Since materials with different anisotropy are not available to us, the MDPS method measurement is substituted by FEM simulation. The initial guesses of the in-plane conductivity are estimated by the TPS method, and the accuracy of the results is increased by applying the numerical simulation of the MDPS method. To enhance the realism of the simulation, the impact of the thermal resistance between the specimen and heat sink is investigated by estimating the gap to be 5 μm. In addition, the measurement noise is added to the input response.

It should be stressed that the real values of the thermal parameters do not depend on the specimen thickness. Thus, the different values at various thicknesses are caused only by the systematic error of the measurement method. Two values of the specimen thickness were used (3 and 9 mm) to illustrate the possibility of using the method for specimens with smaller thicknesses. In practice, this is the case when larger specimens are not available.

The MDPS technique may achieve an error rate of less than 0.8% for specimens with a thickness of 9 mm and a through-plane conductivity of less than 2 W m⁻¹ K⁻¹. However, for the specimen thickness of 3 mm, the results are considerably worse, with a relative error reaching up to 6% for through-plane conductivity of 1 W m⁻¹ K⁻¹.

The scientific contribution of this work is to demonstrate that very accurate measurements of the thermal diffusivity and conductivity of an anisotropic material with properties similar to those considered in this work can be obtained using a combination of EDPS and MDPS methods.
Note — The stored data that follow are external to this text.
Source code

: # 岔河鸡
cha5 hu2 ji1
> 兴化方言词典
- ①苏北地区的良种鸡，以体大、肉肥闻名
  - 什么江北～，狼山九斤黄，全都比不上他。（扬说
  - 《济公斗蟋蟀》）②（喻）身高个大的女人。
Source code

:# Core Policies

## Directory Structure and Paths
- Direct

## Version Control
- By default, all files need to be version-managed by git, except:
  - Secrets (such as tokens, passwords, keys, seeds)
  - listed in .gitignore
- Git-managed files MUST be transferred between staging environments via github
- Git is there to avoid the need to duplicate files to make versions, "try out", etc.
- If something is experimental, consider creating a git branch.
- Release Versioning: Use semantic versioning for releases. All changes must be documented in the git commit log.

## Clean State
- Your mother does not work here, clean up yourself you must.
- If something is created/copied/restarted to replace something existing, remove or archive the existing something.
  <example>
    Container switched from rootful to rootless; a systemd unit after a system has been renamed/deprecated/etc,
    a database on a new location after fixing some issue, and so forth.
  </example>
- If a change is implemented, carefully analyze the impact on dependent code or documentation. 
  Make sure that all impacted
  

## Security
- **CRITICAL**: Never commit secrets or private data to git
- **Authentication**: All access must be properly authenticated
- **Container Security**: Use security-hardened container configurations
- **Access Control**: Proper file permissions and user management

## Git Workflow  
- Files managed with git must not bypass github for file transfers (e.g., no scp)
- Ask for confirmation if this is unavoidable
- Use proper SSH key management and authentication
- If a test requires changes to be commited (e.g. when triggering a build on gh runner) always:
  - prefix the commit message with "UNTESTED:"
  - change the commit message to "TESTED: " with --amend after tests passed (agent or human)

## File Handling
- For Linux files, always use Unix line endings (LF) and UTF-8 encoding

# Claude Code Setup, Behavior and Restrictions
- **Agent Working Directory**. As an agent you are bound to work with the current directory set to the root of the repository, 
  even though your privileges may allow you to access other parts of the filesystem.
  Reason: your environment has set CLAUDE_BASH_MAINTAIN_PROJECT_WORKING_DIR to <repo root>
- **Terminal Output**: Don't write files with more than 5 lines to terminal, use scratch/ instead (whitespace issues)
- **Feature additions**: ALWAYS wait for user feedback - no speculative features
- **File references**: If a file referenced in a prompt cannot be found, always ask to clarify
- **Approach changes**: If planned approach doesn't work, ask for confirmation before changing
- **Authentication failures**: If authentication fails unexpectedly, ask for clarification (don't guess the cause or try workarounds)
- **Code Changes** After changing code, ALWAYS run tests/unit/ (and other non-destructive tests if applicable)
The subsequent stage of this research will concentrate on materials with elevated thermal conductivity. The through-plane conductivity and diffusivity can be measured by the dynamic plane source method [30], which was designed for metallic specimens. Instead of a heat sink, thermally isolating material, such as PMMA, will be used with parameters that are known. The influence of the Kapton layer and the sensor capacity will be accounted for by FEM. The in-plane conductivity will be measured using the TPS and MDPS methods. However, the smaller specimen thickness will cause a problem with the short time of measurement. The accuracy of the measurements can only be ascertained following the completion of the experiments or simulations.